To błąd człowieka był przyczyną katastrofy kolejowej w Braniewie. Samotnie przemieszczający się skład towarowy, przejechał 12 kilometrów po torach w okolicach Braniewa w Warmińsko-Mazurskiem. 10 wagonów wypełnionych sadzą i węglem toczyło się siłą bezwładności. To cud, że nie doszło do tragedii, mimo że 6 z 10 wagonów wykoleiło się. Policjanci z Braniewa prowadzą śledztwo w sprawie sprowadzenia zagrożenia w ruchu kolejowym.

[fotoreportaż:124642]

To cud, że nie doszło do tragedii, mimo że 6 z 10 wagonów wykoleiło się. Kluczowe dla tej sprawy są osoby, które obsługują składy towarowe. Policjanci przesłuchali pracowników PKP: manewrowego, ustawiacza i dwóch maszynistów. Jedna z tych osób była pod wpływem alkoholu. Miała 3,1 promila alkoholu w wydychanym powietrzu.

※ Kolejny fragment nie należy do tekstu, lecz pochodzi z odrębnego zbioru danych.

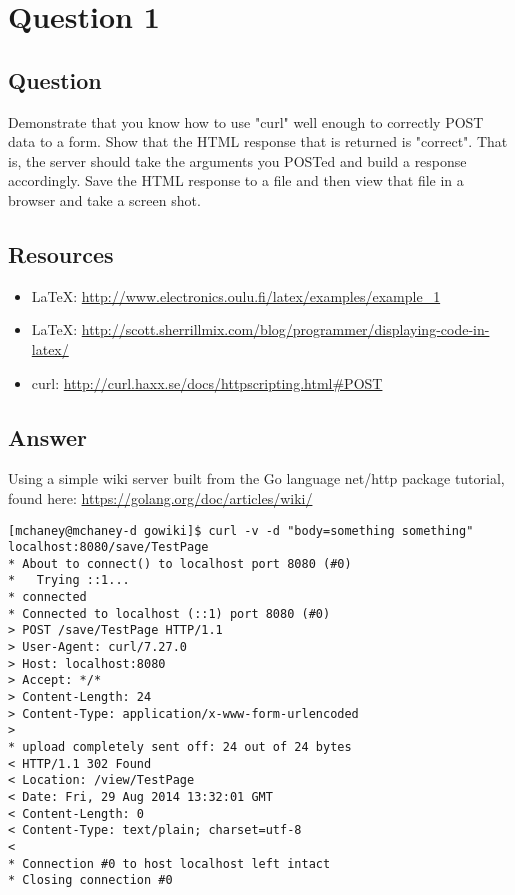 \section{Question 1}

\subsection{Question}
Demonstrate that you know how to use "curl" well enough to 
correctly POST data to a form.  Show that the HTML response that
is returned is "correct".  That is, the server should take the
arguments you POSTed and build a response accordingly.  Save the
HTML response to a file and then view that file in a browser and
take a screen shot.

\subsection{Resources}
\begin{itemize}
\item \LaTeX: \url{http://www.electronics.oulu.fi/latex/examples/example_1}
\item \LaTeX: \url{http://scott.sherrillmix.com/blog/programmer/displaying-code-in-latex/}
\item curl: \url{http://curl.haxx.se/docs/httpscripting.html#POST}
\end{itemize}

\subsection{Answer}
Using a simple wiki server built from the Go language net/http package tutorial, found here: \url{https://golang.org/doc/articles/wiki/}
\begin{lstlisting}
[mchaney@mchaney-d gowiki]$ curl -v -d "body=something something" localhost:8080/save/TestPage
* About to connect() to localhost port 8080 (#0)
*   Trying ::1...
* connected
* Connected to localhost (::1) port 8080 (#0)
> POST /save/TestPage HTTP/1.1
> User-Agent: curl/7.27.0
> Host: localhost:8080
> Accept: */*
> Content-Length: 24
> Content-Type: application/x-www-form-urlencoded
> 
* upload completely sent off: 24 out of 24 bytes
< HTTP/1.1 302 Found
< Location: /view/TestPage
< Date: Fri, 29 Aug 2014 13:32:01 GMT
< Content-Length: 0
< Content-Type: text/plain; charset=utf-8
< 
* Connection #0 to host localhost left intact
* Closing connection #0
\end{lstlisting}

Wszyscy zarzekają się, że zabezpieczyli skład płozami hamującymi, jednak nie potrafią tego w żaden sposób udowodnić. Wystarczyło niewielkie nachylenie terenu, żeby 10 załadowanych po brzegi wagonów zaczęło się toczyć.

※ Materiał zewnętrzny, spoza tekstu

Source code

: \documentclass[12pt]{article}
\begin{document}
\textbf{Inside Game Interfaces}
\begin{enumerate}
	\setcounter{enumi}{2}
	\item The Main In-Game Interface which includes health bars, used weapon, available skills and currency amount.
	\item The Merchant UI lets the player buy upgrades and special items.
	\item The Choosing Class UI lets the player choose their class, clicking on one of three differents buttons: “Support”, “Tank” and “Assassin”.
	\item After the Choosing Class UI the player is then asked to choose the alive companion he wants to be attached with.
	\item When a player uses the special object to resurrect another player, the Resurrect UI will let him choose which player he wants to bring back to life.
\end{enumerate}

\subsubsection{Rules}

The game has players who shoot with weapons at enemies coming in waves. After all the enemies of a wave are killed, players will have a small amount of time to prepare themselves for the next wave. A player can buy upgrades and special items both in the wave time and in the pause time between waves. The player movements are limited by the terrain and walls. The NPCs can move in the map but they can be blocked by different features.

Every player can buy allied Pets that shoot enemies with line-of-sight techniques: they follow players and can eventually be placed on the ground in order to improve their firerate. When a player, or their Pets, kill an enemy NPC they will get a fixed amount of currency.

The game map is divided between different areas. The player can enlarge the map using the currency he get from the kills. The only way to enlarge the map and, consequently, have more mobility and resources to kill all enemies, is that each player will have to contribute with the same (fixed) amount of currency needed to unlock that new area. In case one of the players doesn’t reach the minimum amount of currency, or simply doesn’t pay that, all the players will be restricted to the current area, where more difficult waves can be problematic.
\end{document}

Jak udało się ustalić reporterowi RMF FM Danielowi Wołodźce, gdy wagony zaczęły pędzić, przerażeni pracownicy PKO wysłali za nimi lokomotywę.

Nie było możliwości przechwycenia składu, ale maszynista za każdym razem, gdy ten zbliżał się do przejazdów kolejowych, wydawał sygnały ostrzegawcze. Rozpędzony skład przejechał przez Braniewo, minął dworzec i dzięki przytomności nastawniczego został skierowany na ślepy tor, gdzie uderzył w nasyp piasku. Siła uderzenia była tak duża, że 6 z 10 wagonów wykoleiło się.